A close study of the rhetorical shaping of speeches in 2 Henry iv and Coriolanus, reveals that Shakespeare shaped his speeches, particularly those of the main characters in accordance with a rhetoric that emphasises them by a judicious placing of verbal repetitions. In so doing his practice coincides with Humanist ideals of composition and with Marlowe’s use of figurative rhetoric in his plays. This type of plotting is a prominent feature of Elizabethan compositional practice. Henry Wotton’s The Elements of Architecture (1624) today appears as a rearguard attack on the aesthetics of 16th and early 17th–century Italy, when he had been James i’s Ambassador to Venice, and an intended defence of the ideals of his youth. Rather than returning to London with a work praising the maraviglia and novelty of Italian art forms, he criticises the incipient Baroque taste on moral grounds and favours the utilitarian and civic art forms of the 15th Century. Form suited to content and function is the ideal of an art that relies on inner design rather than excessive ornament.
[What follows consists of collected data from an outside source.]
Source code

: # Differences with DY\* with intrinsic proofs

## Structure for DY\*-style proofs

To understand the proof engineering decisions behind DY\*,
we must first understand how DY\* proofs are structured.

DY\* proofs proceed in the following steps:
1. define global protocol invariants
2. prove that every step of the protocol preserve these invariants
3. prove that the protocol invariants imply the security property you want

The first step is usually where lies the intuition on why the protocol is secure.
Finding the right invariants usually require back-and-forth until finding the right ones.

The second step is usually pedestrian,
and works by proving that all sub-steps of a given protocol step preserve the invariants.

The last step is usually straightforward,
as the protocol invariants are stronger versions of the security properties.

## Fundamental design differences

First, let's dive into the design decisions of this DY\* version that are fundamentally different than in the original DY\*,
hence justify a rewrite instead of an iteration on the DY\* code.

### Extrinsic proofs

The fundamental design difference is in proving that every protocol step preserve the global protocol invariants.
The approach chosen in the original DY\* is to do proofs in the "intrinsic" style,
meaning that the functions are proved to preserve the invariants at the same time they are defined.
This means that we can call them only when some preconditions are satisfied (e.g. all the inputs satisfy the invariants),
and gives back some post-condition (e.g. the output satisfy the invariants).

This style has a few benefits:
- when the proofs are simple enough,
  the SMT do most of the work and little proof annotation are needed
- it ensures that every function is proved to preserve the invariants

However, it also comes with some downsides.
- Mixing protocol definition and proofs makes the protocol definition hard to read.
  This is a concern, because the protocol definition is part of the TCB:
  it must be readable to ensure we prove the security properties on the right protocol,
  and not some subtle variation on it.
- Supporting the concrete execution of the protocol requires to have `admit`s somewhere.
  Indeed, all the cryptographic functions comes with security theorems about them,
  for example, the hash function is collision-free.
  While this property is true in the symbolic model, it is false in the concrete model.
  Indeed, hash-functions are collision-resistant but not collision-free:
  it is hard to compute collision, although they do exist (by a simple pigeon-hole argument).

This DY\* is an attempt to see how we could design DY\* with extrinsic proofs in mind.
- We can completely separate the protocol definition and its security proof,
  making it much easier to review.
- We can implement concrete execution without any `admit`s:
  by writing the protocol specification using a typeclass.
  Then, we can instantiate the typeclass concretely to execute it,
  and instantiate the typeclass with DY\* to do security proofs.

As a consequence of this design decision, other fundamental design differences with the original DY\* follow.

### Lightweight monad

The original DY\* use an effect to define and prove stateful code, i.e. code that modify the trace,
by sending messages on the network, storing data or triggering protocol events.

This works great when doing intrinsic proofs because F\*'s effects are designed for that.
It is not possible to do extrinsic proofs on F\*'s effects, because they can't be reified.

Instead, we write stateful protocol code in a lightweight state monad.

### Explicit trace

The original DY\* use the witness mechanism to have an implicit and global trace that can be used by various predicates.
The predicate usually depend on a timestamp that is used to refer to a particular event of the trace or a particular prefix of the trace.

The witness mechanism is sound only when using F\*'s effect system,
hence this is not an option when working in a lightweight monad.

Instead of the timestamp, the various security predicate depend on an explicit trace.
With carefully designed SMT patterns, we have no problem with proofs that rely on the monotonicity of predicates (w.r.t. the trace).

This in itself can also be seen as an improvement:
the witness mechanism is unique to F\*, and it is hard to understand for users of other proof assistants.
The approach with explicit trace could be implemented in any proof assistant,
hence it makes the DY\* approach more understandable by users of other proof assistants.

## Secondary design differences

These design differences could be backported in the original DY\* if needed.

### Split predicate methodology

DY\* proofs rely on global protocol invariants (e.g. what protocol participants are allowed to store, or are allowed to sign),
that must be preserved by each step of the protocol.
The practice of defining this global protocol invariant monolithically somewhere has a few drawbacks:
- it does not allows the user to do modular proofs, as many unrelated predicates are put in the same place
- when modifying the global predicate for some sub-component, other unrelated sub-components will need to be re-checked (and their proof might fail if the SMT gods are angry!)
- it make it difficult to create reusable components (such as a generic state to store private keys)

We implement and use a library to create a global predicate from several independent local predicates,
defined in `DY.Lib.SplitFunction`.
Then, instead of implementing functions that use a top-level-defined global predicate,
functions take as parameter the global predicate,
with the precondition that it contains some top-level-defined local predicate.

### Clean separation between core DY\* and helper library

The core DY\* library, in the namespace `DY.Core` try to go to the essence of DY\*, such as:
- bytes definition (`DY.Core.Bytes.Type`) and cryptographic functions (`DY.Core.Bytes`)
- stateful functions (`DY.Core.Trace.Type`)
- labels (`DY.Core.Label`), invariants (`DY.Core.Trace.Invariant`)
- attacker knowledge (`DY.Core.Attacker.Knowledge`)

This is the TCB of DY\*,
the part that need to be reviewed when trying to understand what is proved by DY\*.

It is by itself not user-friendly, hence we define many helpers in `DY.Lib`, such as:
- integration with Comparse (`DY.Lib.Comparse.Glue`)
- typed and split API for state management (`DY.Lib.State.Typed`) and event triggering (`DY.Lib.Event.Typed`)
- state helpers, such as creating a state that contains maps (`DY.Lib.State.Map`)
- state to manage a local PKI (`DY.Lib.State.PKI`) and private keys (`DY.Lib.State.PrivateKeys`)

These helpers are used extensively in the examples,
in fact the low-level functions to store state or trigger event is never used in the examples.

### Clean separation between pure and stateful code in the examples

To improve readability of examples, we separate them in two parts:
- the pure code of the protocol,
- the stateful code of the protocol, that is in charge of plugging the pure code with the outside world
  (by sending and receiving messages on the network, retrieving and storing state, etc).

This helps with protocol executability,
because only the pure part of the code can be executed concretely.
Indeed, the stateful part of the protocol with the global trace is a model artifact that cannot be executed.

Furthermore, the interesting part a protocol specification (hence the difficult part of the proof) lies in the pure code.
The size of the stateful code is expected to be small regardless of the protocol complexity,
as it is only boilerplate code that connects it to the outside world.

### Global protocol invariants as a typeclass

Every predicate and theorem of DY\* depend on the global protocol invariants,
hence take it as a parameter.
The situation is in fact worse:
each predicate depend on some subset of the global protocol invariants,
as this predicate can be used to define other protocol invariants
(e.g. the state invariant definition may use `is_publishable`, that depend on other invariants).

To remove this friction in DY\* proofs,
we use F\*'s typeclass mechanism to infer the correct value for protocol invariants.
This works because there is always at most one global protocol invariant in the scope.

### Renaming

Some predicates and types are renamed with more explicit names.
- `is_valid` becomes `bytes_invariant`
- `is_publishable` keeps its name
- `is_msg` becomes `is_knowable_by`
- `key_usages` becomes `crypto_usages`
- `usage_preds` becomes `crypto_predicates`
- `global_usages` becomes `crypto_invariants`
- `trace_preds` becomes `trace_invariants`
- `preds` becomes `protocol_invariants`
These are also the ideals of Elizabethan poetics between Wills and Sidney. Wotton’s work is in many ways a time capsule, but like the plotted speeches in Coriolanus, it preserves an Elizabethan aesthetic that suggests how Shakespeare was inspired by Early Renaissance Italian aesthetic ideals, although with an awareness of recent developments in poetics and style, as is seen in 2 Henry iv.